Loc: Melbourne Victoria Australia
I feel very sorry for the families of these to men. But this is a good reason for having a contingency plan in the case of such an event. I live in Australia so have no idea of the area they were in ,but they should have agreed on what they would do in the case of an emergency especially at their ages and level of experience. You can accept someone of this age having a heart attack and possible death but for your buddy to share the same fate, through lack of planning is not good. My 2 mates and I do quite a bit of deer hunting during the winter in cold mountainous country. We have agreed if something were to happen to one of us we would not attempt to walk out late in the day. We believe it would be better to stay together try the radio etc and leave at day light, you will have a lot going through your head to start with and its best to have everything in your favour if there is an emergency.
Very sad ! But at least they went with their boots on. Beats sitting around waiting to die. I hope to be on of those "elderly" guys still out doing it. I know their families would be the first to hope that some one could learn from their experience. My wife has an artificial heart valve and a pacemaker along with some other medical issues. I am always thinking about what I would do. I really think about what she would do if I needed help. As for a real heart attack, I've seen people die that were talking to me as they were getting on the ambulance without help, who passed on the way to the hospital. If it's your time, it's your time. Also in law enforcement we have a saying that applies anywhere; "you can't help anyone if you don't get there". Slow down, think about your own safety and options and then act.
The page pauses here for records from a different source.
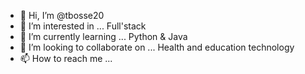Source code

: - 👋 Hi, I’m @tbosse20
- 👀 I’m interested in ... Full'stack
- 🌱 I’m currently learning ... Python & Java
- 💞️ I’m looking to collaborate on ... Health and education technology
- 📫 How to reach me ... 

<!---
tbosse20/tbosse20 is a ✨ special ✨ repository because its `README.md` (this file) appears on your GitHub profile.
You can click the Preview link to take a look at your changes.
--->
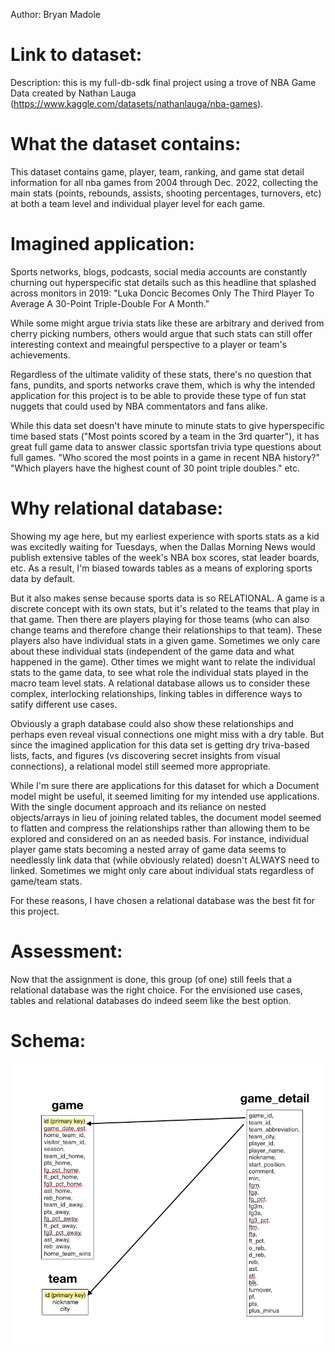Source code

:Author: Bryan Madole

# Link to dataset:

Description: this is my full-db-sdk final project using a trove of NBA Game Data created by Nathan Lauga (https://www.kaggle.com/datasets/nathanlauga/nba-games).

# What the dataset contains:

This dataset contains game, player, team, ranking, and game stat detail information for all nba games from 2004 through Dec. 2022, collecting the main stats (points, rebounds, assists, shooting percentages, turnovers, etc) at both a team level and individual player level for each game.

# Imagined application:

Sports networks, blogs, podcasts, social media accounts are constantly churning out hyperspecific stat details such as this headline that splashed across monitors in 2019: "Luka Doncic Becomes Only The Third Player To Average A 30-Point Triple-Double For A Month."

While some might argue trivia stats like these are arbitrary and derived from cherry picking numbers, others would argue that such stats can still offer interesting context and meaingful perspective to a player or team's achievements.

Regardless of the ultimate validity of these stats, there's no question that fans, pundits, and sports networks crave them, which is why the intended application for this project is to be able to provide these type of fun stat nuggets that could used by NBA commentators and fans alike.

While this data set doesn't have minute to minute stats to give hyperspecific time based stats ("Most points scored by a team in the 3rd quarter"), it has great full game data to answer classic sportsfan trivia type questions about full games. "Who scored the most points in a game in recent NBA history?" "Which players have the highest count of 30 point triple doubles." etc.

# Why relational database:

Showing my age here, but my earliest experience with sports stats as a kid was excitedly waiting for Tuesdays, when the Dallas Morning News would publish extensive tables of the week's NBA box scores, stat leader boards, etc. As a result, I'm biased towards tables as a means of exploring sports data by default.

But it also makes sense because sports data is so RELATIONAL. A game is a discrete concept with its own stats, but it's related to the teams that play in that game. Then there are players playing for those teams (who can also change teams and therefore change their relationships to that team). These players also have individual stats in a given game. Sometimes we only care about these individual stats (independent of the game data and what happened in the game). Other times we might want to relate the individual stats to the game data, to see what role the individual stats played in the macro team level stats. A relational database allows us to consider these complex, interlocking relationships, linking tables in difference ways to satify different use cases.

Obviously a graph database could also show these relationships and perhaps even reveal visual connections one might miss with a dry table. But since the imagined application for this data set is getting dry triva-based lists, facts, and figures (vs discovering secret insights from visual connections), a relational model still seemed more appropriate.

While I'm sure there are applications for this dataset for which a Document model might be useful, it seemed limiting for my intended use applications. With the single document approach and its reliance on nested objects/arrays in lieu of joining related tables, the document model seemed to flatten and compress the relationships rather than allowing them to be explored and considered on an as needed basis. For instance, individual player game stats becoming a nested array of game data seems to needlessly link data that (while obviously related) doesn't ALWAYS need to linked. Sometimes we might only care about individual stats regardless of game/team stats.

For these reasons, I have chosen a relational database was the best fit for this project.

# Assessment:

Now that the assignment is done, this group (of one) still feels that a relational database was the right choice. For the envisioned use cases, tables and relational databases do indeed seem like the best option.

# Schema:

![screenshot](/screenshots/schema.png)
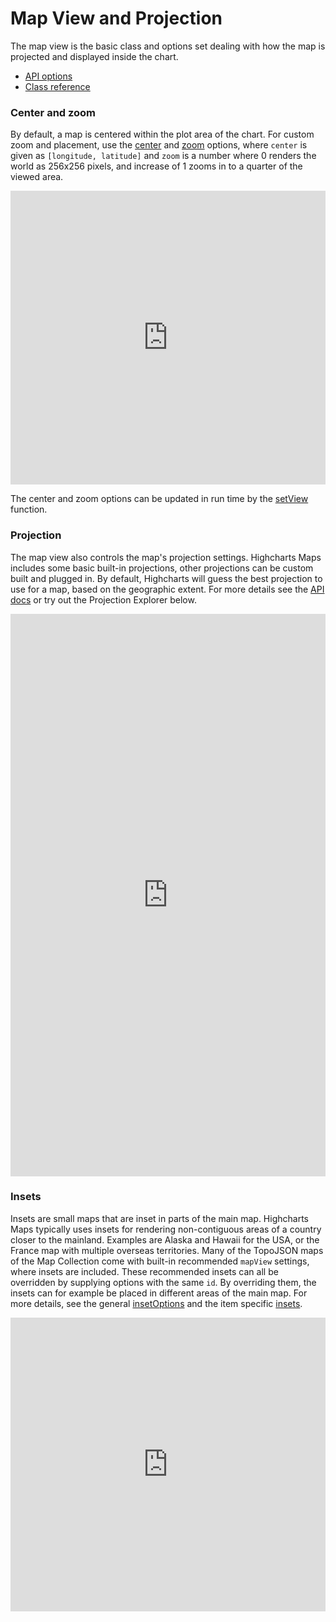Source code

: Map View and Projection
===

The map view is the basic class and options set dealing with how the map is projected and displayed inside the chart.

 * [API options](https://api.highcharts.com/highmaps/mapView)
 * [Class reference](https://api.highcharts.com/class-reference/Highcharts.MapView)

### Center and zoom
By default, a map is centered within the plot area of the chart. For custom zoom and placement, use the [center](https://api.highcharts.com/highmaps/mapView.center) and [zoom](https://api.highcharts.com/highmaps/mapView.zoom) options, where `center` is given as `[longitude, latitude]` and `zoom` is a number where 0 renders the world as 256x256 pixels, and increase of 1 zooms in to a quarter of the viewed area.

<iframe style="width: 100%; height: 470px; border: none;" src='https://www.highcharts.com/samples/embed/maps/mapview/center-zoom' allow="fullscreen"></iframe>

The center and zoom options can be updated in run time by the [setView](https://api.highcharts.com/class-reference/Highcharts.MapView#setView) function.

### Projection
The map view also controls the map's projection settings. Highcharts Maps includes some basic built-in projections, other projections can be custom built and plugged in. By default, Highcharts will guess the best projection to use for a map, based on the geographic extent. For more details see the [API docs](https://api.highcharts.com/highmaps/mapView.projection) or try out the Projection Explorer below.

<iframe style="width: 100%; height: 900px; border: none;" src='https://www.highcharts.com/samples/embed/maps/mapview/center-zoom' allow="fullscreen"></iframe>

### Insets
Insets are small maps that are inset in parts of the main map. Highcharts Maps typically uses insets for rendering non-contiguous areas of a country closer to the mainland. Examples are Alaska and Hawaii for the USA, or the France map with multiple overseas territories. Many of the TopoJSON maps of the Map Collection come with built-in recommended `mapView` settings, where insets are included. These recommended insets can all be overridden by supplying options with the same `id`. By overriding them, the insets can for example be placed in different areas of the main map. For more details, see the general [insetOptions](https://api.highcharts.com/highmaps/mapView.insetOptions) and the item specific [insets](https://api.highcharts.com/highmaps/mapView.insets).

<iframe style="width: 100%; height: 470px; border: none;" src='https://www.highcharts.com/samples/embed/maps/mapview/insets-extended' allow="fullscreen"></iframe>

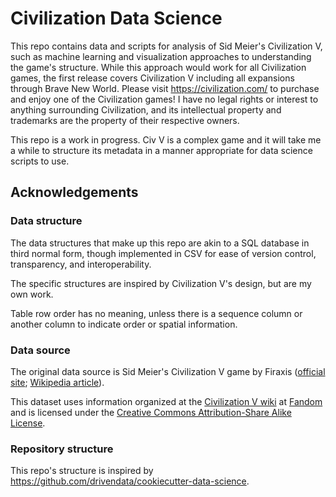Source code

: # Civilization Data Science
This repo contains data and scripts for analysis of Sid Meier's Civilization V, such as machine learning and visualization approaches to understanding the game's structure. While this approach would work for all Civilization games, the first release covers Civilization V including all expansions through Brave New World. Please visit https://civilization.com/ to purchase and enjoy one of the Civilization games! I have no legal rights or interest to anything surrounding Civilization, and its intellectual property and trademarks are the property of their respective owners.

This repo is a work in progress. Civ V is a complex game and it will take me a while to structure its metadata in a manner appropriate for data science scripts to use.

## Acknowledgements

### Data structure
The data structures that make up this repo are akin to a SQL database in third normal form, though implemented in CSV for ease of version control, transparency, and interoperability.

The specific structures are inspired by Civilization V's design, but are my own work.

Table row order has no meaning, unless there is a sequence column or another column to indicate order or spatial information.

### Data source

The original data source is Sid Meier's Civilization V game by Firaxis ([official site](https://civilization.com/civilization-5/); [Wikipedia article](https://en.wikipedia.org/wiki/Civilization_V)).

This dataset uses information organized at the [Civilization V wiki](https://civilization.fandom.com/wiki/Civilization_V) at [Fandom](https://www.fandom.com/) and is licensed under the [Creative Commons Attribution-Share Alike License](https://creativecommons.org/licenses/by-sa/3.0/).

### Repository structure
This repo's structure is inspired by https://github.com/drivendata/cookiecutter-data-science.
I don't think that dying while doing something you love is such a bad thing. When I die, I think I would like it to be in the mountains. 70 is still young, but if I am over 100, then I am just going to stay in the woods to better my chances of dying there. It might make it easier for me to commune with my creator before I permanently commune with my creator.
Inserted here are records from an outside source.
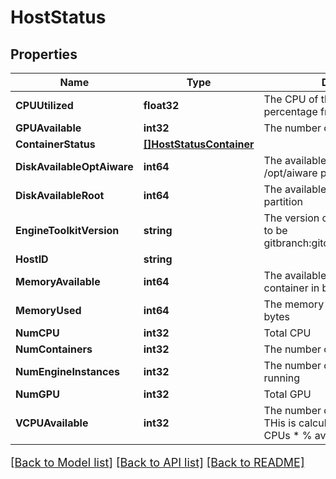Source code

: # HostStatus

## Properties

Name | Type | Description | Notes
------------ | ------------- | ------------- | -------------
**CPUUtilized** | **float32** | The CPU of the container as a percentage from 0-100 | [optional] 
**GPUAvailable** | **int32** | The number of GPU available | [optional] 
**ContainerStatus** | [**[]HostStatusContainer**](HostStatusContainer.md) |  | [optional] 
**DiskAvailableOptAiware** | **int64** | The available bytes in the /opt/aiware partition | [optional] 
**DiskAvailableRoot** | **int64** | The available bytes in the root partition | [optional] 
**EngineToolkitVersion** | **string** | The version of engine toolkit format to be gitbranch:gitcommit:epochBuildDate | [optional] 
**HostID** | **string** |  | [optional] 
**MemoryAvailable** | **int64** | The available memory to the container in bytes | [optional] 
**MemoryUsed** | **int64** | The memory used by container in bytes | [optional] 
**NumCPU** | **int32** | Total CPU | [optional] 
**NumContainers** | **int32** | The number of containers running | [optional] 
**NumEngineInstances** | **int32** | The number of engine instances running | [optional] 
**NumGPU** | **int32** | Total GPU | [optional] 
**VCPUAvailable** | **int32** | The number of vCPUs available.  THis is calculated by Number of CPUs * % available * 1024 | [optional] 

[[Back to Model list]](../README.md#documentation-for-models) [[Back to API list]](../README.md#documentation-for-api-endpoints) [[Back to README]](../README.md)

<style>
     p, ul, ol, li { font-size: 18px !important;}
</style>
I've taken a vow of poverty. To annoy me, send money.
You are absolutly right! You need to have a plan and be realistic about what you can actually do in this kind of emergency. Emotions take over if you have not given this some thought before the fact. These are the kind of things they teach you in a Wilderness First Responder course. In now way should you jepordize your own safety to "save" an accident victim. The hard truth is that if you have an medical emergency in the back-country, those who need true EMT specialized type care probably will die anyway whether you run out at night or wait until daylight.
This story got me thinking about old age and denial. I think it is built in, our capacity for denial. When we are very young we deny that we will ever grow old. As we grow older, we gradually accept it, but we still have this great capacity for denial, perhaps even greater than when we are young, which allows us to live each day to its fullest, at least on our good days. I've been wondering about climate change lately and our capacity for denial. Some of the most sensible caring people I know are great deniers, and they're not even whatever it is you call them down here, you know, oil and gas types. I guess living wisely always strikes a balance between living and wisdom, must always include some degree of denial. You gotta sleep at night, but you also gotta get up each day.
The answer has to do with sharing, I think. They say its a five year old skill. Still working on it. Here is a poem I wrote this spring. I'll share that. : )
o timeless circle of exploding gas and fire consuming one self
awaken, rise up from sleep and in hope and prayer break dawn, live, share light
Another one people might like... Gotta finish this thesis so I can get back out in the woods like these gentlemen.
Frog Moon So Full
Frog Moon So Full, yet where lays thou true love? yon dewy fields the young crickets still dreaming, deep in the woods stone cold hunters keep hunting, while o'er cold seas thine old poet still scheming of past distant hills where lone nightingales sing.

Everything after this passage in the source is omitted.